Regarding the limited numbers of trials within the different tasks we were confronted with further study limitations. Initially, we planned to do the same behavioural preference test investigating the effect of the different emotions, i.e. displaying the same human stimuli with different emotions, but during Experiment 3 we found the dogs getting quickly bored in the test arena and partly refused to enter the test arena in Experiment 3b. Therefore, we decided to cancel the testing of the effects of facial emotions. By conducting only few test trials (4 trials per experiment including stimuli repetition to counterbalance the sides), we tried to avoid strong habituation effects. From previous eye-tracking studies42,108 in our lab we know that such habituation effects are also relevant for this kind of experiments. During the fMRI scans we tried to balance the amount of necessary stimuli repetitions and the exhausting duration of the scans for the dogs lying motionless in the scanner (two runs of ca. 4.5 min plus an additional minute for preparations (i.e. head localizer scan)). While we consider the number of repetitions per run (30 per emotion, 20 per attachment figure) as sufficient, we would recommend future studies to employ a block design to further increase power and use multiple stimuli per category to prevent potential habituation.

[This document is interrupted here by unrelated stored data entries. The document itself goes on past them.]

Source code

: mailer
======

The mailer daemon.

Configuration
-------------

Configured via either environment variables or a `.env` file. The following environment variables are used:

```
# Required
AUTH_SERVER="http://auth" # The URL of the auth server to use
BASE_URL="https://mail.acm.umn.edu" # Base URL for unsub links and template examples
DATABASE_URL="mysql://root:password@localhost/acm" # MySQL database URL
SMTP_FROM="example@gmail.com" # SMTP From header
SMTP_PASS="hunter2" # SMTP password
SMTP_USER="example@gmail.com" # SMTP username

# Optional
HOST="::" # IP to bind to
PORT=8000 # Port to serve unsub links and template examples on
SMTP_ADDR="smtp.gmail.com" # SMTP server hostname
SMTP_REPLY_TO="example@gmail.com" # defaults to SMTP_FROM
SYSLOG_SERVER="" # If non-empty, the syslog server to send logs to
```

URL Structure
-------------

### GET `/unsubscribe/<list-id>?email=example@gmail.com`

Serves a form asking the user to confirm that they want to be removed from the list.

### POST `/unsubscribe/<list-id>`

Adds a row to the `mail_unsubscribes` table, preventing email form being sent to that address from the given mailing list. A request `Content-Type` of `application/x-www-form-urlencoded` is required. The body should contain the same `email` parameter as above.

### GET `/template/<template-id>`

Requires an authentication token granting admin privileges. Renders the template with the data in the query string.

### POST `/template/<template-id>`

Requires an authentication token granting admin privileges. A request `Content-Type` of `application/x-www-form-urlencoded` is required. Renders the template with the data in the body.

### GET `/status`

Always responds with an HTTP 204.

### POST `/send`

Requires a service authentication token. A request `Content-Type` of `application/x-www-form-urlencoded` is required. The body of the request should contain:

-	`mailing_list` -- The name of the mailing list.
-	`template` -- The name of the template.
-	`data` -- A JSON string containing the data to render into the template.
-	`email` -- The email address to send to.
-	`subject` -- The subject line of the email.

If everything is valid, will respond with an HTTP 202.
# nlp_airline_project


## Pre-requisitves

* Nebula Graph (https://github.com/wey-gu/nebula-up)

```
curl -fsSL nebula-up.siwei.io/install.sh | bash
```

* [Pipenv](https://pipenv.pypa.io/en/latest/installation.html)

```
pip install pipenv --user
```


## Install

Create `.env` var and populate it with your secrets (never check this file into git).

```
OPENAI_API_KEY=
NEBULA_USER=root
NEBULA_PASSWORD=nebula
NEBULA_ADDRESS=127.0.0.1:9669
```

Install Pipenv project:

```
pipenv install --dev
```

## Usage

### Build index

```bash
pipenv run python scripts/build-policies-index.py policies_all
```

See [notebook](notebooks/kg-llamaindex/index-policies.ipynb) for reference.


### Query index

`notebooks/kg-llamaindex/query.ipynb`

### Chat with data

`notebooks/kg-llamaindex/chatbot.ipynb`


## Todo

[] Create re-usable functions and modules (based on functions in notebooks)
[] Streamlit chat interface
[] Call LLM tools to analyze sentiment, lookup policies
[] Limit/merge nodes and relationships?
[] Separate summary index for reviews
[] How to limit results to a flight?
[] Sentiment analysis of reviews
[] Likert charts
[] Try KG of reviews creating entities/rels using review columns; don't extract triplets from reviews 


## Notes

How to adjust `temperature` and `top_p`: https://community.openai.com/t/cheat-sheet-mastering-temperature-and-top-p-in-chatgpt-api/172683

Taken together, the results of the three experiments provide suggestive evidence for attachment-like neural, visual and behavioural responses to the face of the human caregiver. Our results should be treated as preliminary, though, as we decided to choose statistical correction procedures that did not provide strict control of type I errors, but rather aimed to have lower type II error, due to the exploratory nature of our study. For the interpretation of our results, we focused on the clusters in line with findings from previous attachment and emotion processing research and did not discuss all non-expected findings to prevent over-interpretations and speculations. Nevertheless, our aim was to provide other researchers a comprehensive overview of all clusters observed in Experiment 1 to allow future studies probing these results, enabling region of interest analyses based on the coordinates reported in our study and facilitating meta-analyses by providing the unthresholded t-maps on OSF. Thus, future studies should investigate the reproducibility of our results, and potentially expand them to other sensory stimuli (i.e. auditory cues) as well. While the face of a stranger mainly elicited brain activation in motor and higher-order visual processing areas and the face of a familiar person only very weak activations in comparison to both the stranger and the caregiver’s face, the presentation of the human caregiver’s face activated areas associated with emotion and attachment processing. Although the face of a stranger was most attractive at first glance, probably due to novelty effects, a clear preference for the caregiver’s face over the familiar person’s face supported the pattern of brain activations revealed by the fMRI experiment. Finally, the majority of results from the behavioural test showed a larger mean (even though it was not significant) for the dogs’ preference for being close to their caregiver. Still, these findings cannot per se be seen as proof of an attachment relationship, because all our test subjects have lived together with the caregiver for years (see Supplementary Table S1a), which very likely resulted in a positive relationship due to learned associations with rewarding outcomes106.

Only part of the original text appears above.